Domingo, 21 de julho de 2024. Num comunicado lacônico pelas redes sociais, Joe Biden retira sua candidatura e lança o nome da vice-presidente, Kamala Harris, em seu lugar. O bonequinho que representa Biden é retirado do tabuleiro. Em seu lugar aparece uma bonequinha retratando Harris, lá no ponto de partida.

Num vídeo antigo, Kamala aparece dançando, dando gargalhadas e avança cinco casas.

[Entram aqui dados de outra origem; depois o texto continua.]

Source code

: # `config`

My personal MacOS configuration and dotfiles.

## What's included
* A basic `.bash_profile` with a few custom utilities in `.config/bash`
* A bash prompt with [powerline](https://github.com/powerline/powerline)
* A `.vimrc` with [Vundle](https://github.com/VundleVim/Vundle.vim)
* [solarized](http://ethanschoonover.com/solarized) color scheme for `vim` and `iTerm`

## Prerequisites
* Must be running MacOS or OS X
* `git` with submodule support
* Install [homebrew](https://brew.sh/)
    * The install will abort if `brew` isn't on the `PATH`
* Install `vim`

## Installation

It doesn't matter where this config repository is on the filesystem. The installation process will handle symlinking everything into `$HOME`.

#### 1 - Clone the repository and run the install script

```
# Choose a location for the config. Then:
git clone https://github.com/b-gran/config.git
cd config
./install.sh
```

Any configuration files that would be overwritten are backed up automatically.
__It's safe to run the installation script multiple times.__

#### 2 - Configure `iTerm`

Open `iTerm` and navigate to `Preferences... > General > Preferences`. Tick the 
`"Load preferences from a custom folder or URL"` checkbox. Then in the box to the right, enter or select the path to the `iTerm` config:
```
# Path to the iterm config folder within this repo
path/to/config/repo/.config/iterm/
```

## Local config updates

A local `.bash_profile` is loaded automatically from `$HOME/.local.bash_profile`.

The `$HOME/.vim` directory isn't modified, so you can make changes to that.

No primeiro dia da campanha informal de Harris (sua candidatura ainda não está confirmada pela convenção democrata, o que só ocorrerá em 19 de agosto) surgem 81 milhões de dólares em doação. Mais cinco casas para Kamala.

Kamala faz seu primeiro discurso de campanha. Mistura bom humor com críticas mordazes ao adversário. Ela ganha oito casas no tabuleiro.

Tudo bem. Agora, falando sério, campanhas eleitorais nos Estados Unidos são assim mesmo. Há o dia de um e o dia de outro. Mas o que interessa são as vitórias nos swing states, estados sem partido preferencial.

A cada quatro anos, as urnas sufragam um democrata ou um republicano. E todos os votos (mesmo aqueles dados ao perdedor) passam para o ganhador, sistema conhecido como “the winner takes all” mesmo que, raciocinando por exagero, a diferença entre o democrata e o republicano seja de um voto.

No momento em que escrevo esta crônica, Donald Trump é ainda o favorito. E tem munições contra Kamala. Por exemplo, o fato da adversária ser de esquerda (esquerda na definição norte-americana, bem entendido) o que permitirá que Trump a chame de “comunista”, termo que dá calafrios nos eleitores de lá.

Tanto é assim que Bernie Sanders, o preferido dos jovens democratas, nunca conseguiu a nomeação do partido. Foi vice ou terceiro lugar nas convenções algumas vezes.

Em seu discurso na convenção de Wisconsin, Donald Trump citou diversas vezes, favoravelmente, Ronald Reagan.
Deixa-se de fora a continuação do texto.